=== Section Start ===

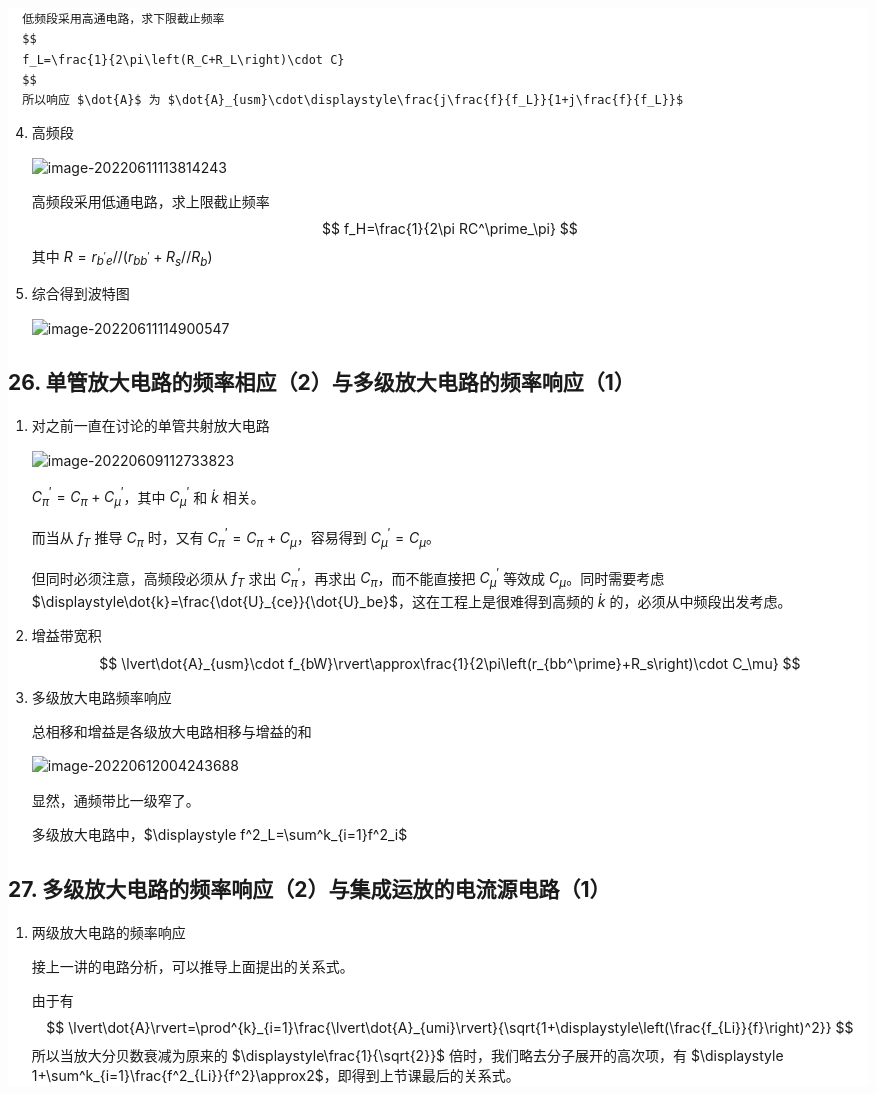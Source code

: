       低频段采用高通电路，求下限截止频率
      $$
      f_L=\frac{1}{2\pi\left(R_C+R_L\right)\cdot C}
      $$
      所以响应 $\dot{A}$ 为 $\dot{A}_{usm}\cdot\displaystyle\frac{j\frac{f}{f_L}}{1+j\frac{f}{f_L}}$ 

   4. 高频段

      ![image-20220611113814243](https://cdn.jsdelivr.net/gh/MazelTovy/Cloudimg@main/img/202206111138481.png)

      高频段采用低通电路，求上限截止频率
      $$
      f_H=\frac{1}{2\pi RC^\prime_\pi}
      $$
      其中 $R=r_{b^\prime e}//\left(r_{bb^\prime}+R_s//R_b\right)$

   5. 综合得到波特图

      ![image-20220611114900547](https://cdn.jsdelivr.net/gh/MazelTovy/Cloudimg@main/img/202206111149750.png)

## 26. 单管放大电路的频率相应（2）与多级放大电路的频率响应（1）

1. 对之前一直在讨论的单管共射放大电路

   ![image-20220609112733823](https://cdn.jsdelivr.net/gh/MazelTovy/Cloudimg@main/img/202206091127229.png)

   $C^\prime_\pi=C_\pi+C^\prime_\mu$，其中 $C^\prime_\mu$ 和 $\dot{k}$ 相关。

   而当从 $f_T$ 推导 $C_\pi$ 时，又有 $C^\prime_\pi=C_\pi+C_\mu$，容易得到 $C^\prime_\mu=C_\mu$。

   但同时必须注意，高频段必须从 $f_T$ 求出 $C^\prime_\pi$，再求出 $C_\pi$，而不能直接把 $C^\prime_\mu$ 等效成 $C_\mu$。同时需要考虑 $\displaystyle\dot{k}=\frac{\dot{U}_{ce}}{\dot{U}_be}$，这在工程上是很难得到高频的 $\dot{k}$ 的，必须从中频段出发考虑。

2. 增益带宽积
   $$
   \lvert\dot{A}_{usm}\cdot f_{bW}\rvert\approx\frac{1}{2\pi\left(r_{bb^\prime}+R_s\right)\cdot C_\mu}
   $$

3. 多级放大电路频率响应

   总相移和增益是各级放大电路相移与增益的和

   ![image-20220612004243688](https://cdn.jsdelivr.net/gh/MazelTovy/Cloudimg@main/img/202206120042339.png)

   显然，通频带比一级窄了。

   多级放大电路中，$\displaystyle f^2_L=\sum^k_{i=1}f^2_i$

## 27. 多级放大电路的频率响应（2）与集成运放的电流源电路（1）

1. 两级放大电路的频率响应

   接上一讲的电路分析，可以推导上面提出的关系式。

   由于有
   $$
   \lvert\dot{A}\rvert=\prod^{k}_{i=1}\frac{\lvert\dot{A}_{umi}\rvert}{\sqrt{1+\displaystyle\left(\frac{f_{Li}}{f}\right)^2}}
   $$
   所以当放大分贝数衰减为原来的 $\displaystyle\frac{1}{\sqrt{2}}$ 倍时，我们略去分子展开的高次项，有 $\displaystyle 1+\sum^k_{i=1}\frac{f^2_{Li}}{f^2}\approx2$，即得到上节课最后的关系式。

=== Section End ===

Goal of the exercise =
The lines to quote run from the one containing "多级放大电路中，$\disp" through the final line of the material above; please give them exactly, both ends included, and nothing else.

Written answer =
   多级放大电路中，$\displaystyle f^2_L=\sum^k_{i=1}f^2_i$

## 27. 多级放大电路的频率响应（2）与集成运放的电流源电路（1）

1. 两级放大电路的频率响应

   接上一讲的电路分析，可以推导上面提出的关系式。

   由于有
   $$
   \lvert\dot{A}\rvert=\prod^{k}_{i=1}\frac{\lvert\dot{A}_{umi}\rvert}{\sqrt{1+\displaystyle\left(\frac{f_{Li}}{f}\right)^2}}
   $$
   所以当放大分贝数衰减为原来的 $\displaystyle\frac{1}{\sqrt{2}}$ 倍时，我们略去分子展开的高次项，有 $\displaystyle 1+\sum^k_{i=1}\frac{f^2_{Li}}{f^2}\approx2$，即得到上节课最后的关系式。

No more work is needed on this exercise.